Assignment 5: Diamondback:   Defining functions
1 The Diamondback Language
1.1 Concrete Syntax
1.2 Abstract Syntax
1.3 Semantics
1.4 Implementation
1.5 Tail calls
1.6 Extra credit:   Printing stack traces
1.7 Testing
2 Running main
3 List of Deliverables
4 Grading Standards
5 Submission

Assignment 5: Diamondback: Defining functions

Due: Tue 10/26 at 8:59pm

git clone

In this assignment, you’ll implement a compiler for a small language with functions declarations and function calls, that can communicate with functions written in Rust. You’ll also add some static well-formedness checks to the compiler.

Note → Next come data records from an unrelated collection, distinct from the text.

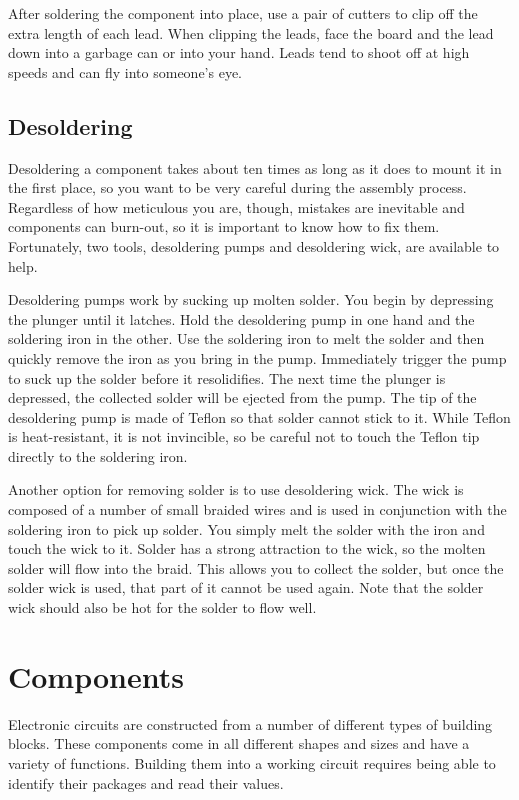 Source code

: After soldering the component into place, use a pair of cutters to
clip off the extra length of each lead. When clipping the leads, face
the board and the lead down into a garbage can or into your
hand. Leads tend to shoot off at high speeds and can fly into
someone's eye.

\subsection{Desoldering}

Desoldering a component takes about ten times as long as it does to
mount it in the first place, so you want to be very careful during the
assembly process. Regardless of how meticulous you are, though,
mistakes are inevitable and components can burn-out, so it is
important to know how to fix them. Fortunately, two tools, desoldering
pumps and desoldering wick, are available to help.

Desoldering pumps work by sucking up molten solder. You begin by
depressing the plunger until it latches. Hold the desoldering pump in
one hand and the soldering iron in the other. Use the soldering iron
to melt the solder and then quickly remove the iron as you bring in
the pump. Immediately trigger the pump to suck up the solder before it
resolidifies. The next time the plunger is depressed, the collected
solder will be ejected from the pump. The tip of the desoldering pump
is made of Teflon so that solder cannot stick to it. While Teflon is
heat-resistant, it is not invincible, so be careful not to touch the
Teflon tip directly to the soldering iron.

Another option for removing solder is to use desoldering wick. The
wick is composed of a number of small braided wires and is used in
conjunction with the soldering iron to pick up solder. You simply melt
the solder with the iron and touch the wick to it. Solder has a strong
attraction to the wick, so the molten solder will flow into the
braid. This allows you to collect the solder, but once the solder wick
is used, that part of it cannot be used again.  Note that the solder
wick should also be hot for the solder to flow well.

\section{Components}

Electronic circuits are constructed from a number of different types
of building blocks. These components come in all different shapes and
sizes and have a variety of functions. Building them into a working
circuit requires being able to identify their packages and read their
values.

As for the project acronym, so far our greatest minds have come up with

Click here for scary snake picture!

1 The Diamondback Language

As usual, we have concrete and abstract syntaxes, along with a specification of semantics.

1.1 Concrete Syntax

The major addition to Diamondback are function declarations. Our programs are now a sequence of zero or more function declarations, followed by a single main expression.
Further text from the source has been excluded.